• What you are asked to do
Only the lines below starting at the one that contains "Segment Tree |" and ending at the one that contains "Arithmetic Progression |" are to be reproduced, exactly and with both ends kept.
--------------------------------------------------
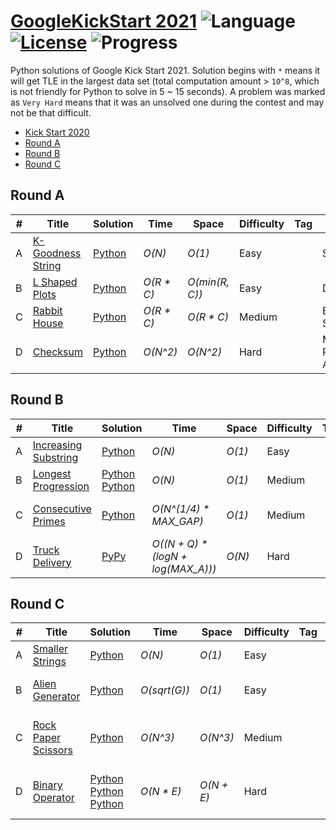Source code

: # [GoogleKickStart 2021](https://codingcompetitions.withgoogle.com/kickstart) ![Language](https://img.shields.io/badge/language-Python-orange.svg) [![License](https://img.shields.io/badge/license-MIT-blue.svg)](./LICENSE) ![Progress](https://img.shields.io/badge/progress-12%20%2F%2012-ff69b4.svg)

Python solutions of Google Kick Start 2021. Solution begins with `*` means it will get TLE in the largest data set (total computation amount > `10^8`, which is not friendly for Python to solve in 5 ~ 15 seconds). A problem was marked as `Very Hard` means that it was an unsolved one during the contest and may not be that difficult.

* [Kick Start 2020](https://github.com/kamyu104/GoogleKickStart-2020)
* [Round A](https://github.com/kamyu104/GoogleKickStart-2021#round-a)
* [Round B](https://github.com/kamyu104/GoogleKickStart-2021#round-b)
* [Round C](https://github.com/kamyu104/GoogleKickStart-2021#round-c)

## Round A
| # | Title | Solution | Time | Space | Difficulty | Tag | Note |
|---| ----- | -------- | ---- | ----- | ---------- | --- | ---- |
|A| [K-Goodness String](https://codingcompetitions.withgoogle.com/kickstart/round/0000000000436140/000000000068cca3)| [Python](./Round%20A/k_goodness_string.py)| _O(N)_ | _O(1)_ | Easy | | String |
|B| [L Shaped Plots](https://codingcompetitions.withgoogle.com/kickstart/round/0000000000436140/000000000068c509)| [Python](./Round%20A/l_shaped_plots.py) | _O(R * C)_ | _O(min(R, C))_ | Easy | | DP |
|C| [Rabbit House](https://codingcompetitions.withgoogle.com/kickstart/round/0000000000436140/000000000068cb14)| [Python](./Round%20A/rabbit_house.py)| _O(R * C)_ | _O(R * C)_ | Medium | | Bucket Sort, BFS |
|D| [Checksum](https://codingcompetitions.withgoogle.com/kickstart/round/0000000000436140/000000000068c2c3)| [Python](./Round%20A/checksum.py) | _O(N^2)_ | _O(N^2)_ | Hard | | MST, Prim's Algorithm |

## Round B
| # | Title | Solution | Time | Space | Difficulty | Tag | Note |
|---| ----- | -------- | ---- | ----- | ---------- | --- | ---- |
|A| [Increasing Substring](https://codingcompetitions.withgoogle.com/kickstart/round/0000000000435a5b/000000000077a882)| [Python](./Round%20B/increasing_substring.py)| _O(N)_ | _O(1)_ | Easy | | String |
|B| [Longest Progression](https://codingcompetitions.withgoogle.com/kickstart/round/0000000000436140/000000000068c509)| [Python](./Round%20B/longest_progression.py) [Python](./Round%20B/longest_progression2.py) | _O(N)_ | _O(1)_ | Medium | | DP |
|C| [Consecutive Primes](https://codingcompetitions.withgoogle.com/kickstart/round/0000000000435a5b/000000000077a8e6)| [Python](./Round%20B/consecutive_primes.py)| _O(N^(1/4) * MAX_GAP)_ | _O(1)_ | Medium | | Math, Prime Gap |
|D| [Truck Delivery](https://codingcompetitions.withgoogle.com/kickstart/round/0000000000435a5b/000000000077a885)| [PyPy](./Round%20B/truck_delivery.py) | _O((N + Q) * (logN + log(MAX_A)))_ | _O(N)_ | Hard | | DFS, Segment Tree |

## Round C
| # | Title | Solution | Time | Space | Difficulty | Tag | Note |
|---| ----- | -------- | ---- | ----- | ---------- | --- | ---- |
|A| [Smaller Strings](https://codingcompetitions.withgoogle.com/kickstart/round/0000000000435c44/00000000007ebe5e)| [Python](./Round%20C/smaller_strings.py)| _O(N)_ | _O(1)_ | Easy | | Math, Counting |
|B| [Alien Generator](https://codingcompetitions.withgoogle.com/kickstart/round/0000000000435c44/00000000007ec1cb)| [Python](./Round%20C/alien_generator.py) | _O(sqrt(G))_ | _O(1)_ | Easy | | Math, Arithmetic Progression |
|C| [Rock Paper Scissors](https://codingcompetitions.withgoogle.com/kickstart/round/0000000000435c44/00000000007ec28e)| [Python](./Round%20C/rock_paper_scissors.py) | _O(N^3)_ | _O(N^3)_ | Medium | | Math, Expected Value, DP, Backtracing |
|D| [Binary Operator](https://codingcompetitions.withgoogle.com/kickstart/round/0000000000435c44/00000000007ec290)| [Python](./Round%20C/binary_operator.py) [Python](./Round%20C/binary_operator2.py) [Python](./Round%20C/binary_operator3.py) | _O(N * E)_ | _O(N + E)_ | Hard | | Math, Polynomial Calculator, Hash |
--------------------------------------------------
• Answer space
|D| [Truck Delivery](https://codingcompetitions.withgoogle.com/kickstart/round/0000000000435a5b/000000000077a885)| [PyPy](./Round%20B/truck_delivery.py) | _O((N + Q) * (logN + log(MAX_A)))_ | _O(N)_ | Hard | | DFS, Segment Tree |

## Round C
| # | Title | Solution | Time | Space | Difficulty | Tag | Note |
|---| ----- | -------- | ---- | ----- | ---------- | --- | ---- |
|A| [Smaller Strings](https://codingcompetitions.withgoogle.com/kickstart/round/0000000000435c44/00000000007ebe5e)| [Python](./Round%20C/smaller_strings.py)| _O(N)_ | _O(1)_ | Easy | | Math, Counting |
|B| [Alien Generator](https://codingcompetitions.withgoogle.com/kickstart/round/0000000000435c44/00000000007ec1cb)| [Python](./Round%20C/alien_generator.py) | _O(sqrt(G))_ | _O(1)_ | Easy | | Math, Arithmetic Progression |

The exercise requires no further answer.